• [Problem]
Print out the records precisely, keeping each line identical to its source.

• [Recorded information]
- - - - -
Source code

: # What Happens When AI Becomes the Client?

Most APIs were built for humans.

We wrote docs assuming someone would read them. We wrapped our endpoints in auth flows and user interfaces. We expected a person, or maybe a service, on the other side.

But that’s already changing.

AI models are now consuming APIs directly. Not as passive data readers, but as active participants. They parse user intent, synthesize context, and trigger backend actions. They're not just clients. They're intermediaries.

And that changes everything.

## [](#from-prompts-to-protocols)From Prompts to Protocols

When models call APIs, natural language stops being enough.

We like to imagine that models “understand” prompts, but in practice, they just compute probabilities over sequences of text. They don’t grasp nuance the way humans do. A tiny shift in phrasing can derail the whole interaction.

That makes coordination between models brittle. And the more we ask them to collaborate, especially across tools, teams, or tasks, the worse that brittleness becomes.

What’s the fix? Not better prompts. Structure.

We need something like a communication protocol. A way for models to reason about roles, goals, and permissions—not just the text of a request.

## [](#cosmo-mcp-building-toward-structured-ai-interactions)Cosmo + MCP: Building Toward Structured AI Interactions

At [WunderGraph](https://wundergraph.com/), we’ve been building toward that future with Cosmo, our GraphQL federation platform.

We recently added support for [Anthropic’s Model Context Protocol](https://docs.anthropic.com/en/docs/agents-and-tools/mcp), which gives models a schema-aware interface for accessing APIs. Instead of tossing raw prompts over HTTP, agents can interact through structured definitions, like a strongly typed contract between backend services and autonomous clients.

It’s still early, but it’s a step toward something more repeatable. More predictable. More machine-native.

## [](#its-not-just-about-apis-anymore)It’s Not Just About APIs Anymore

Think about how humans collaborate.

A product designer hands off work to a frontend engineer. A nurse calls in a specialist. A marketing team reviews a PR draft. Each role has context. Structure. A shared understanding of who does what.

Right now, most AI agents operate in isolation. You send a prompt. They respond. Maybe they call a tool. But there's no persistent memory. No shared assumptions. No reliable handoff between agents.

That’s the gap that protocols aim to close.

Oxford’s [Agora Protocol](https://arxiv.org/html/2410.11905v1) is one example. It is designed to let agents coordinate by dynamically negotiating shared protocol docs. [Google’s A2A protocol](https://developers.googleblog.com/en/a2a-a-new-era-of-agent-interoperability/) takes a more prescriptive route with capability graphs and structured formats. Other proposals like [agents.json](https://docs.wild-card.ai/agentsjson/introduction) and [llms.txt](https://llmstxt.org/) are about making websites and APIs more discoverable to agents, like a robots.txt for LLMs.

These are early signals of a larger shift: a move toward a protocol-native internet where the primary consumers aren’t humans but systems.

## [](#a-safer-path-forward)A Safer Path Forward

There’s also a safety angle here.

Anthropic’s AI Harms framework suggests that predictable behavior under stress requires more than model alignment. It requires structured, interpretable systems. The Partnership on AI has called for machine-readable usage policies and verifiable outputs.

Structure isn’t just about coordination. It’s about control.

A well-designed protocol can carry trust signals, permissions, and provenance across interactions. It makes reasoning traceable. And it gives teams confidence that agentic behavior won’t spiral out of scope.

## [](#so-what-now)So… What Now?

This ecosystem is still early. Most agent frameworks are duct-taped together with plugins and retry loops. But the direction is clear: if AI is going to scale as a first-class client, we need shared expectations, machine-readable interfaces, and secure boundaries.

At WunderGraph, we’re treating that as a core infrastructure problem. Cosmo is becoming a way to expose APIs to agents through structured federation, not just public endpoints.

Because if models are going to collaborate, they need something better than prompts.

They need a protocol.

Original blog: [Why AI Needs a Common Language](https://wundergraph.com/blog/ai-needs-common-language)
- - - - -
• [Response]
Source code

: # What Happens When AI Becomes the Client?

Most APIs were built for humans.

We wrote docs assuming someone would read them. We wrapped our endpoints in auth flows and user interfaces. We expected a person, or maybe a service, on the other side.

But that’s already changing.

AI models are now consuming APIs directly. Not as passive data readers, but as active participants. They parse user intent, synthesize context, and trigger backend actions. They're not just clients. They're intermediaries.

And that changes everything.

## [](#from-prompts-to-protocols)From Prompts to Protocols

When models call APIs, natural language stops being enough.

We like to imagine that models “understand” prompts, but in practice, they just compute probabilities over sequences of text. They don’t grasp nuance the way humans do. A tiny shift in phrasing can derail the whole interaction.

That makes coordination between models brittle. And the more we ask them to collaborate, especially across tools, teams, or tasks, the worse that brittleness becomes.

What’s the fix? Not better prompts. Structure.

We need something like a communication protocol. A way for models to reason about roles, goals, and permissions—not just the text of a request.

## [](#cosmo-mcp-building-toward-structured-ai-interactions)Cosmo + MCP: Building Toward Structured AI Interactions

At [WunderGraph](https://wundergraph.com/), we’ve been building toward that future with Cosmo, our GraphQL federation platform.

We recently added support for [Anthropic’s Model Context Protocol](https://docs.anthropic.com/en/docs/agents-and-tools/mcp), which gives models a schema-aware interface for accessing APIs. Instead of tossing raw prompts over HTTP, agents can interact through structured definitions, like a strongly typed contract between backend services and autonomous clients.

It’s still early, but it’s a step toward something more repeatable. More predictable. More machine-native.

## [](#its-not-just-about-apis-anymore)It’s Not Just About APIs Anymore

Think about how humans collaborate.

A product designer hands off work to a frontend engineer. A nurse calls in a specialist. A marketing team reviews a PR draft. Each role has context. Structure. A shared understanding of who does what.

Right now, most AI agents operate in isolation. You send a prompt. They respond. Maybe they call a tool. But there's no persistent memory. No shared assumptions. No reliable handoff between agents.

That’s the gap that protocols aim to close.

Oxford’s [Agora Protocol](https://arxiv.org/html/2410.11905v1) is one example. It is designed to let agents coordinate by dynamically negotiating shared protocol docs. [Google’s A2A protocol](https://developers.googleblog.com/en/a2a-a-new-era-of-agent-interoperability/) takes a more prescriptive route with capability graphs and structured formats. Other proposals like [agents.json](https://docs.wild-card.ai/agentsjson/introduction) and [llms.txt](https://llmstxt.org/) are about making websites and APIs more discoverable to agents, like a robots.txt for LLMs.

These are early signals of a larger shift: a move toward a protocol-native internet where the primary consumers aren’t humans but systems.

## [](#a-safer-path-forward)A Safer Path Forward

There’s also a safety angle here.

Anthropic’s AI Harms framework suggests that predictable behavior under stress requires more than model alignment. It requires structured, interpretable systems. The Partnership on AI has called for machine-readable usage policies and verifiable outputs.

Structure isn’t just about coordination. It’s about control.

A well-designed protocol can carry trust signals, permissions, and provenance across interactions. It makes reasoning traceable. And it gives teams confidence that agentic behavior won’t spiral out of scope.

## [](#so-what-now)So… What Now?

This ecosystem is still early. Most agent frameworks are duct-taped together with plugins and retry loops. But the direction is clear: if AI is going to scale as a first-class client, we need shared expectations, machine-readable interfaces, and secure boundaries.

At WunderGraph, we’re treating that as a core infrastructure problem. Cosmo is becoming a way to expose APIs to agents through structured federation, not just public endpoints.

Because if models are going to collaborate, they need something better than prompts.

They need a protocol.

Original blog: [Why AI Needs a Common Language](https://wundergraph.com/blog/ai-needs-common-language)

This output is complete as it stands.